Льгов — большое степное село с весьма древней каменной одноглавой церковью и двумя мельницами на болотистой речке Росоте. Эта речка верст за пять от Льгова превращается в широкий пруд, по краям и кое-где посередине заросший густым тростником, по-орловскому — майером. На этом-то пруде, в заводях или затишьях между тростниками, выводилось и держалось бесчисленное множество уток всех возможных пород: кряковых, полукряковых, шилохвостых, чирков, нырков и пр.
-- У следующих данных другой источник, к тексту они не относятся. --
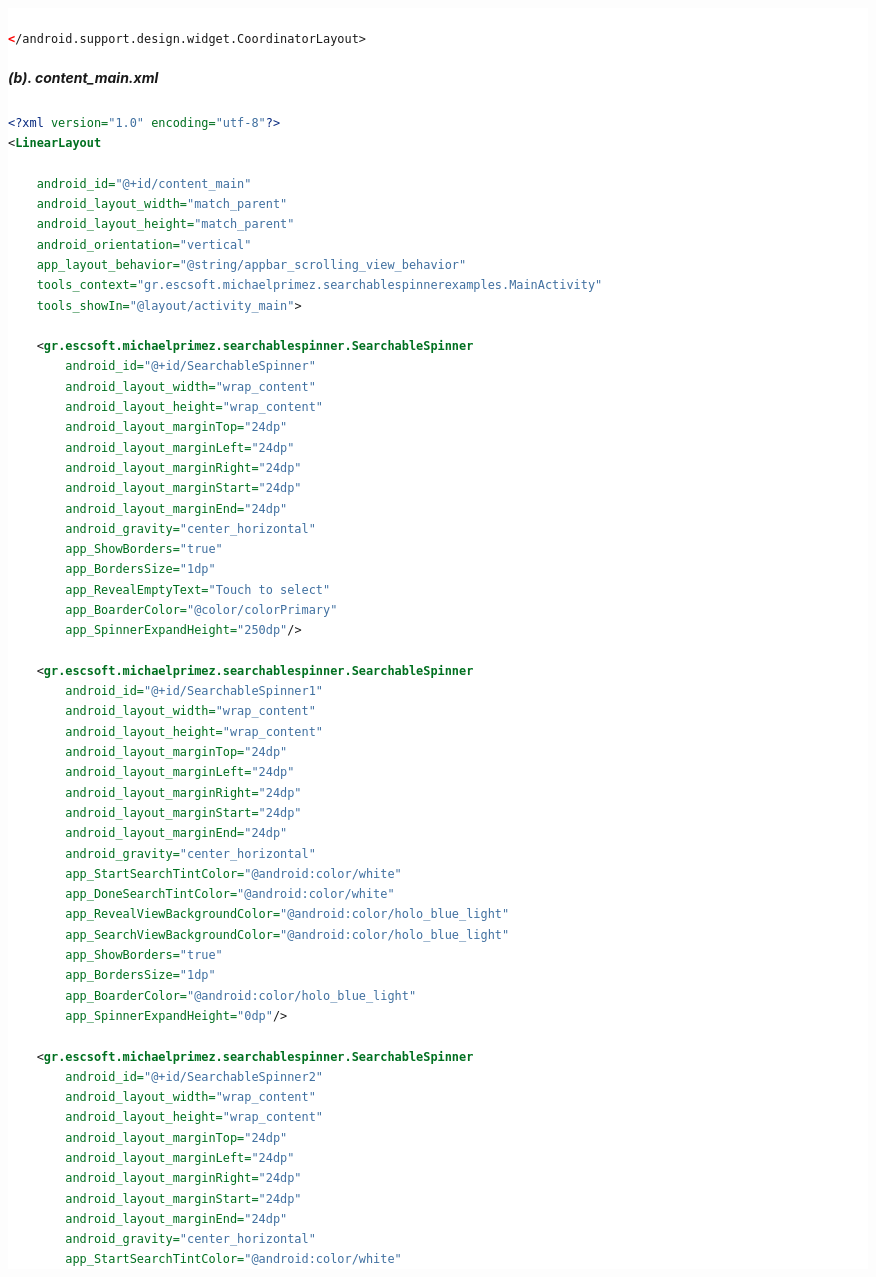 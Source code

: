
 ```xml

</android.support.design.widget.CoordinatorLayout>
```

##### (b). content_main.xml

```xml
<?xml version="1.0" encoding="utf-8"?>
<LinearLayout

    android_id="@+id/content_main"
    android_layout_width="match_parent"
    android_layout_height="match_parent"
    android_orientation="vertical"
    app_layout_behavior="@string/appbar_scrolling_view_behavior"
    tools_context="gr.escsoft.michaelprimez.searchablespinnerexamples.MainActivity"
    tools_showIn="@layout/activity_main">

    <gr.escsoft.michaelprimez.searchablespinner.SearchableSpinner
        android_id="@+id/SearchableSpinner"
        android_layout_width="wrap_content"
        android_layout_height="wrap_content"
        android_layout_marginTop="24dp"
        android_layout_marginLeft="24dp"
        android_layout_marginRight="24dp"
        android_layout_marginStart="24dp"
        android_layout_marginEnd="24dp"
        android_gravity="center_horizontal"
        app_ShowBorders="true"
        app_BordersSize="1dp"
        app_RevealEmptyText="Touch to select"
        app_BoarderColor="@color/colorPrimary"
        app_SpinnerExpandHeight="250dp"/>

    <gr.escsoft.michaelprimez.searchablespinner.SearchableSpinner
        android_id="@+id/SearchableSpinner1"
        android_layout_width="wrap_content"
        android_layout_height="wrap_content"
        android_layout_marginTop="24dp"
        android_layout_marginLeft="24dp"
        android_layout_marginRight="24dp"
        android_layout_marginStart="24dp"
        android_layout_marginEnd="24dp"
        android_gravity="center_horizontal"
        app_StartSearchTintColor="@android:color/white"
        app_DoneSearchTintColor="@android:color/white"
        app_RevealViewBackgroundColor="@android:color/holo_blue_light"
        app_SearchViewBackgroundColor="@android:color/holo_blue_light"
        app_ShowBorders="true"
        app_BordersSize="1dp"
        app_BoarderColor="@android:color/holo_blue_light"
        app_SpinnerExpandHeight="0dp"/>

    <gr.escsoft.michaelprimez.searchablespinner.SearchableSpinner
        android_id="@+id/SearchableSpinner2"
        android_layout_width="wrap_content"
        android_layout_height="wrap_content"
        android_layout_marginTop="24dp"
        android_layout_marginLeft="24dp"
        android_layout_marginRight="24dp"
        android_layout_marginStart="24dp"
        android_layout_marginEnd="24dp"
        android_gravity="center_horizontal"
        app_StartSearchTintColor="@android:color/white"
``` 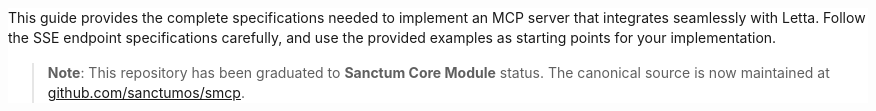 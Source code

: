 
This guide provides the complete specifications needed to implement an MCP server that integrates seamlessly with Letta. Follow the SSE endpoint specifications carefully, and use the provided examples as starting points for your implementation.

> **Note**: This repository has been graduated to **Sanctum Core Module** status. The canonical source is now maintained at [github.com/sanctumos/smcp](https://github.com/sanctumos/smcp).  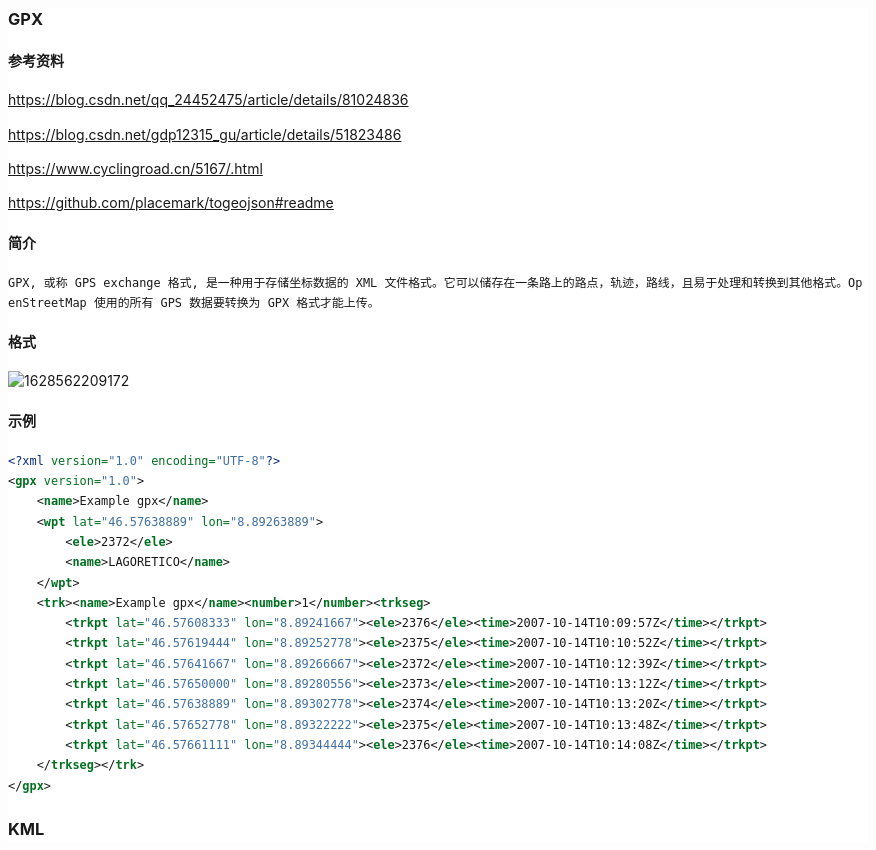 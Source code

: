 ### GPX

#### 参考资料

https://blog.csdn.net/qq_24452475/article/details/81024836

https://blog.csdn.net/gdp12315_gu/article/details/51823486

https://www.cyclingroad.cn/5167/.html

https://github.com/placemark/togeojson#readme



#### 简介

	GPX, 或称 GPS exchange 格式, 是一种用于存储坐标数据的 XML 文件格式。它可以储存在一条路上的路点，轨迹，路线，且易于处理和转换到其他格式。OpenStreetMap 使用的所有 GPS 数据要转换为 GPX 格式才能上传。 

#### 格式

![1628562209172](https://pzy-images.oss-cn-hangzhou.aliyuncs.com/img/202205261331214.png)

#### 示例

```xml
<?xml version="1.0" encoding="UTF-8"?>
<gpx version="1.0">
    <name>Example gpx</name>
    <wpt lat="46.57638889" lon="8.89263889">
        <ele>2372</ele>
        <name>LAGORETICO</name>
    </wpt>
    <trk><name>Example gpx</name><number>1</number><trkseg>
        <trkpt lat="46.57608333" lon="8.89241667"><ele>2376</ele><time>2007-10-14T10:09:57Z</time></trkpt>
        <trkpt lat="46.57619444" lon="8.89252778"><ele>2375</ele><time>2007-10-14T10:10:52Z</time></trkpt>
        <trkpt lat="46.57641667" lon="8.89266667"><ele>2372</ele><time>2007-10-14T10:12:39Z</time></trkpt>
        <trkpt lat="46.57650000" lon="8.89280556"><ele>2373</ele><time>2007-10-14T10:13:12Z</time></trkpt>
        <trkpt lat="46.57638889" lon="8.89302778"><ele>2374</ele><time>2007-10-14T10:13:20Z</time></trkpt>
        <trkpt lat="46.57652778" lon="8.89322222"><ele>2375</ele><time>2007-10-14T10:13:48Z</time></trkpt>
        <trkpt lat="46.57661111" lon="8.89344444"><ele>2376</ele><time>2007-10-14T10:14:08Z</time></trkpt>
    </trkseg></trk>
</gpx>

```

### KML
Небольшие стаи то и дело перелетывали и носились над водою, а от выстрела поднимались такие тучи, что охотник невольно хватался одной рукой за шапку и протяжно говорил: «фу-у!» Мы пошли было с Ермолаем вдоль пруда, но, во-первых, у самого берега утка, птица осторожная, не держится; во-вторых, если даже какой-нибудь отсталый и неопытный чирок и подвергался нашим выстрелам и лишался жизни, то достать его из сплошного майера наши собаки не были в состоянии: несмотря на самое благородное самоотвержение, они не могли ни плавать, ни ступать по дну и только даром резали свои драгоценные носы об острые края тростников.
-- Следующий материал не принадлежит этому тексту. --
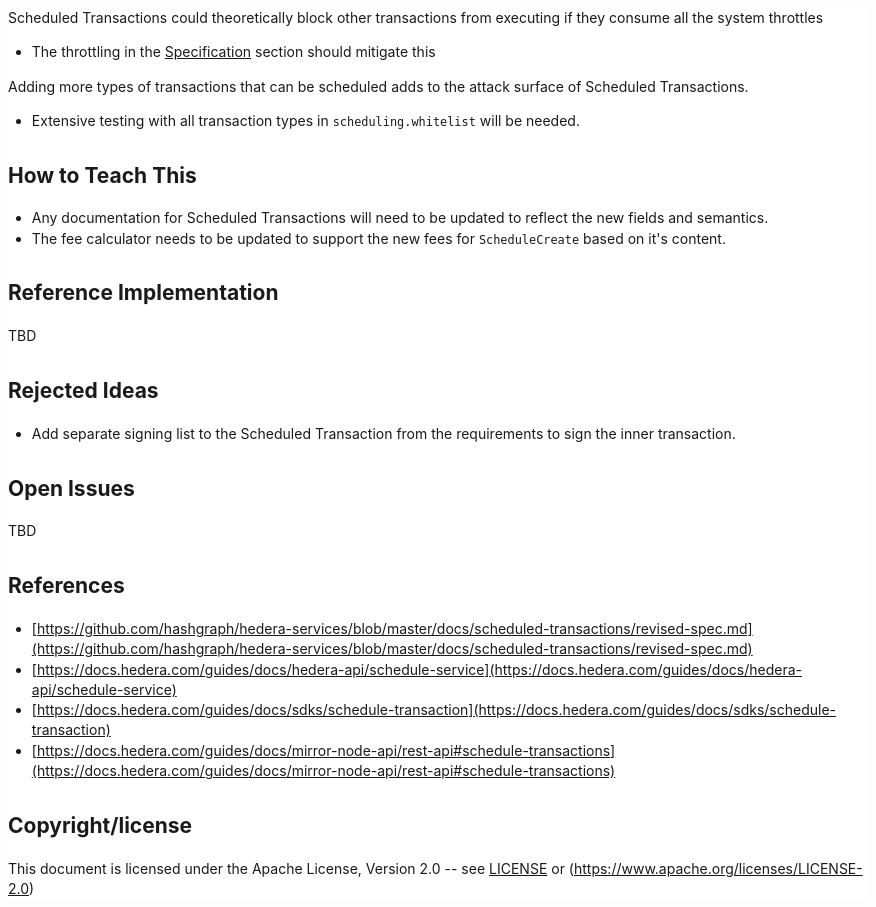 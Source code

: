 Scheduled Transactions could theoretically block other transactions from executing if they consume all the system throttles
- The throttling in the [Specification](#Specification) section should mitigate this

Adding more types of transactions that can be scheduled adds to the attack surface of Scheduled Transactions.
- Extensive testing with all transaction types in `scheduling.whitelist` will be needed.

## How to Teach This

- Any documentation for Scheduled Transactions will need to be updated to reflect the new fields and semantics.
- The fee calculator needs to be updated to support the new fees for `ScheduleCreate` based on it's content.

## Reference Implementation

TBD

## Rejected Ideas

- Add separate signing list to the Scheduled Transaction from the requirements to sign the inner transaction.

## Open Issues

TBD

## References

- [https://github.com/hashgraph/hedera-services/blob/master/docs/scheduled-transactions/revised-spec.md](https://github.com/hashgraph/hedera-services/blob/master/docs/scheduled-transactions/revised-spec.md)
- [https://docs.hedera.com/guides/docs/hedera-api/schedule-service](https://docs.hedera.com/guides/docs/hedera-api/schedule-service)
- [https://docs.hedera.com/guides/docs/sdks/schedule-transaction](https://docs.hedera.com/guides/docs/sdks/schedule-transaction)
- [https://docs.hedera.com/guides/docs/mirror-node-api/rest-api#schedule-transactions](https://docs.hedera.com/guides/docs/mirror-node-api/rest-api#schedule-transactions)

## Copyright/license

This document is licensed under the Apache License, Version 2.0 -- see [LICENSE](../LICENSE) or (https://www.apache.org/licenses/LICENSE-2.0)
— Нет, — промолвил наконец Ермолай, — дело неладно: надо достать лодку… Пойдемте назад в Льгов.
Мы пошли. Не успели мы ступить несколько шагов, как нам навстречу из-за густой ракиты выбежала довольно дрянная легавая собака, и вслед за ней появился человек среднего роста, в синем сильно потертом сюртуке, желтоватом жилете, панталонах цвета гри-де-лень или бле-д-амур наскоро засунутых в дырявые сапоги, с красным платком на шее и одноствольным ружьем за плечами. Пока наши собаки, с обычным, их породе свойственным, китайским церемониалом, снюхивались с новой для них личностью, которая, видимо, трусила, поджимала хвост, закидывала уши и быстро перевертывалась всем телом, не сгибая коленей и скаля зубы, незнакомец подошел к нам и чрезвычайно вежливо поклонился. Ему на вид было лет двадцать пять; его длинные русые волосы, сильно пропитанные квасом, торчали неподвижными косицами, — небольшие карие глазки приветливо моргали, — все лицо, повязанное черным платком, словно от зубной боли, сладостно улыбалось.
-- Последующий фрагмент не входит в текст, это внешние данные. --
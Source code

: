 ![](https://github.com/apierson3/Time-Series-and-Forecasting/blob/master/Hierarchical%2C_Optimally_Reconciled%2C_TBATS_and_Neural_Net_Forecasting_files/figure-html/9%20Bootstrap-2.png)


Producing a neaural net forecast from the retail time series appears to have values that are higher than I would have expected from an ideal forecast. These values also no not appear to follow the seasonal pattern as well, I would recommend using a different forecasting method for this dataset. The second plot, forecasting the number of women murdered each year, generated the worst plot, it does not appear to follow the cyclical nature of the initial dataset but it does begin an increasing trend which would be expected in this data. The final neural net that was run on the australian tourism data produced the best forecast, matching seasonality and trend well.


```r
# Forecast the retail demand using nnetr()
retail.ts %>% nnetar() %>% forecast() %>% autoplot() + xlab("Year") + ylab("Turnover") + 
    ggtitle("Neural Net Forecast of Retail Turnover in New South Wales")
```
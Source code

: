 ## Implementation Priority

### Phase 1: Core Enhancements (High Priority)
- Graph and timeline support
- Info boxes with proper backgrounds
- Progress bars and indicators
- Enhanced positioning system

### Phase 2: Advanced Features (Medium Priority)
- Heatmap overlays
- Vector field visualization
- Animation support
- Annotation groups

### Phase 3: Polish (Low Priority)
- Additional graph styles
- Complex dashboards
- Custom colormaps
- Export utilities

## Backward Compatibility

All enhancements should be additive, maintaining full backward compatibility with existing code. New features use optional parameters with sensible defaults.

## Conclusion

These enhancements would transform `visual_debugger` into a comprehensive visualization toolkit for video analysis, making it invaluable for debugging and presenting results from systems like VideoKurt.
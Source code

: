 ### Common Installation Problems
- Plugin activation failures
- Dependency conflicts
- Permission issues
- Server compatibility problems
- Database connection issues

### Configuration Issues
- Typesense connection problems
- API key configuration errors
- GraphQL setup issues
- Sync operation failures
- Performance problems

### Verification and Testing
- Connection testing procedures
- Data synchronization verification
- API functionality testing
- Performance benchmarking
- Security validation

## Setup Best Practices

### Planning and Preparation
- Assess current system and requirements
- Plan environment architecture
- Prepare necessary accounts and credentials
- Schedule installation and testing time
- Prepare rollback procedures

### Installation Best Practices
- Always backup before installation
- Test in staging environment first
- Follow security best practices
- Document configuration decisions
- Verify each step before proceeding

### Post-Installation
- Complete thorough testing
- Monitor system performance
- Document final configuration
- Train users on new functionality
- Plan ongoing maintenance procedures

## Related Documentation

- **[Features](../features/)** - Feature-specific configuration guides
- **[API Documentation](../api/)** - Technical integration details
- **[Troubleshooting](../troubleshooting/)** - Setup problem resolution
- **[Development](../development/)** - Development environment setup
— Позвольте себя рекомендовать, — начал он мягким и вкрадчивым голосом, — я здешний охотник Владимир… Услышав о вашем прибытии и узнав, что вы изволили отправиться на берега нашего пруда, решился, если вам не будет противно, предложить вам свои услуги.
Охотник Владимир говорил, ни дать ни взять, как провинциальный молодой актер, занимающий роли первых любовников. Я согласился на его предложение и, не дойдя еще до Льгова, уже успел узнать его историю. Он был вольноотпущенный дворовый человек; в нежной юности обучался музыке, потом служил камердинером, знал грамоте, почитывал, сколько я мог заметить, кое-какие книжонки и, живя теперь, как многие живут на Руси, без гроша наличного, без постоянного занятия, питался только что не манной небесной. Выражался он необыкновенно изящно и, видимо, щеголял своими манерами; волокита тоже, должно быть, был страшный и, по всем вероятиям, успевал: русские девушки любят красноречие. Между прочим, он мне дал заметить, что посещает иногда соседних помещиков, и в город ездит в гости, и в преферанс играет и с столичными людьми знается. Улыбался он мастерски и чрезвычайно разнообразно: особенно шла к нему скромная, сдержанная улыбка, которая играла на его губах, когда он внимал чужим речам. Он вас выслушивал, он соглашался с вами совершенно, но все-таки не терял чувства собственного достоинства и как будто хотел вам дать знать, что и он может, при случае, изъявить свое мнение. Ермолай, как человек не слишком образованный и уже вовсе не «субтильный», начал было его «тыкать». Надо было видеть, с какой усмешкой Владимир говорил ему: «Вы-с…»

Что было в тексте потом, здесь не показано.